Naming Your Characters (1/2)

For an author, choosing names for characters may be difficult but must surely be important, since certain names may have resonances which need to be considered. For example, and with apologies to anyone so named in real life, if you come across a character named Algernon in your reading, what might you expect? Firstly, that the book was probably written many decades ago and that the author was English. I would also tend to expect that the character was useless, and probably effete with it – a chinless wonder. So in my case, I am responding to the name with an off-the-shelf selection of stereotypes. But I will not be alone in that.

Or how about Sally? To me, Sally is cheerful, well-built and positive. A force for good. She is also energetic, played hockey, cricket and lacrosse at school, and cycles up vertical walls for charitable causes. As for Phyllis, she has too often been the butt of the same bad joke to be useable.

As well as suggesting a certain type of character, a name may also suggest social class.

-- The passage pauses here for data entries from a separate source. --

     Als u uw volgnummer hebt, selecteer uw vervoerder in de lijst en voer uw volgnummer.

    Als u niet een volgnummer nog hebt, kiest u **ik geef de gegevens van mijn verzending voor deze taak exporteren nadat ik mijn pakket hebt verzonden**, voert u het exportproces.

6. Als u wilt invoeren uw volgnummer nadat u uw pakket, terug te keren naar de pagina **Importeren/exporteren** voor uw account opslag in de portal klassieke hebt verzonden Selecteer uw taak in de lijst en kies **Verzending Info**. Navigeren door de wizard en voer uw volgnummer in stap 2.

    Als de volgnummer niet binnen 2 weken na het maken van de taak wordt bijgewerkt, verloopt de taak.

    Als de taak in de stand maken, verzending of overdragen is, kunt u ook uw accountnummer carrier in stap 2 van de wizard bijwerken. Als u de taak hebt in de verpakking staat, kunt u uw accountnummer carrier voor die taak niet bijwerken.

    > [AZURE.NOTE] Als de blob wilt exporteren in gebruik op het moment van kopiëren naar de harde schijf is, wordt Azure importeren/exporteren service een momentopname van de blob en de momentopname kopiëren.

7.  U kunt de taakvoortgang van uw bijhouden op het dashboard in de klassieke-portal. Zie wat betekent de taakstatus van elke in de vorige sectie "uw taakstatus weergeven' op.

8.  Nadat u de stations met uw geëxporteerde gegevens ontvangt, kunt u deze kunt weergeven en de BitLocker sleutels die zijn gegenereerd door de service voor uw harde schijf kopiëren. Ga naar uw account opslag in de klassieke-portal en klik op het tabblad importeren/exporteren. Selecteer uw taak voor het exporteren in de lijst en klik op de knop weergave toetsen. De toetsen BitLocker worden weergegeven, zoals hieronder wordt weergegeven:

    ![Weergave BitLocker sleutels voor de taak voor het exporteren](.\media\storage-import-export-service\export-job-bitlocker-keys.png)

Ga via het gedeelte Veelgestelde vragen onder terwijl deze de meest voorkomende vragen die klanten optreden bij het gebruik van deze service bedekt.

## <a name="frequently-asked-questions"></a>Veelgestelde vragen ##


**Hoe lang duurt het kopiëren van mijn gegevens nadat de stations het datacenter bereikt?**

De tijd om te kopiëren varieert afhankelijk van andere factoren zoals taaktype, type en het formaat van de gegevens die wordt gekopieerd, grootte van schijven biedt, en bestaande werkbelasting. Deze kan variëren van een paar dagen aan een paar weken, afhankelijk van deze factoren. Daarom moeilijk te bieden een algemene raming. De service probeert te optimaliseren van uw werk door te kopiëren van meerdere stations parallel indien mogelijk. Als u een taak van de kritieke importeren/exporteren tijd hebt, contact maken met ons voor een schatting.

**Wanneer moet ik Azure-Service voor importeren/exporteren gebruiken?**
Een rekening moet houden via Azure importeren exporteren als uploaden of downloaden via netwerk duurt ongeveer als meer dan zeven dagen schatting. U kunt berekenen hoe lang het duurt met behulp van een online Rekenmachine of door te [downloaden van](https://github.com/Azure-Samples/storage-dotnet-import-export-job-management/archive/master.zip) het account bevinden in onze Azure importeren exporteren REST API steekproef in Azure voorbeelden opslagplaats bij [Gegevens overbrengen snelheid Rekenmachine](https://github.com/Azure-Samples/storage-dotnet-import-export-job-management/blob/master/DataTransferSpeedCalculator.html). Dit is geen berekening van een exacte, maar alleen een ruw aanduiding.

This is a difficult subject, since perceptions of social class vary greatly from one location to another. Returning to Algernon, we may be sure he didn’t mine coal, but he may have been a clergyman or an accountant. As things stand now, it may be that people who name their children after celebrities or pop stars are more likely to come from a lower social class, however we define it. So if you meet a girl called Gaga you can draw your own conclusions. Many other parents follow the fashion of the times while some try to create one of their own. In the past few months I have met a Destiny (a girl of unconstrained explosive force) a Saffron, a Miami, and a Xania.

Some names may be so neutral they can be safely be used for secondary characters without further thought. For me, James, Richard, David, Mary and Susan are in this category. But if we would like a suitable name for our hero, heroine, or villain, then we must give it more thought and live with our choice for a while till we know we are comfortable with it. Would you call your hero Herbert or your heroine Priscilla? I wouldn’t.

[Confession. I started giving this subject  more thought when I discovered that I’d used the same name for the main female character in two different books. When I realised what I’d done I couldn’t believe I hadn’t noticed at the time, but the name was one to which I was deeply attached and the fictional bearer of that name completely to be trusted. I then had to come up with a different name for one of these women and I didn’t find it easy. She was Lyndsay. How could she be anyone else? As stupidity goes this would take some beating].

2 thoughts on “Naming Your Characters (1/2)

  1. Oh I love this subject. How did you solve your two Lyndsays?

    I once did a similar thing. I started one comic where main character was a girl with short black hair. And some time later I started working on another one which was an entirely different type of story, but somehow at first sight both main female characters looked almost exactly the same. No other designs suited the girl number 2, so I gave up on it. I may return to that project one day.

    • I solved it be renaming one of the two Lyndsays.
      I found this difficult but, after much anguish,
      renamed one of them Pamela,
      since I had once known a straightforward and plain-dealing girl
      of that name.

      I am almost accustomed to it now.

      I hope you can pick up you project again sometime.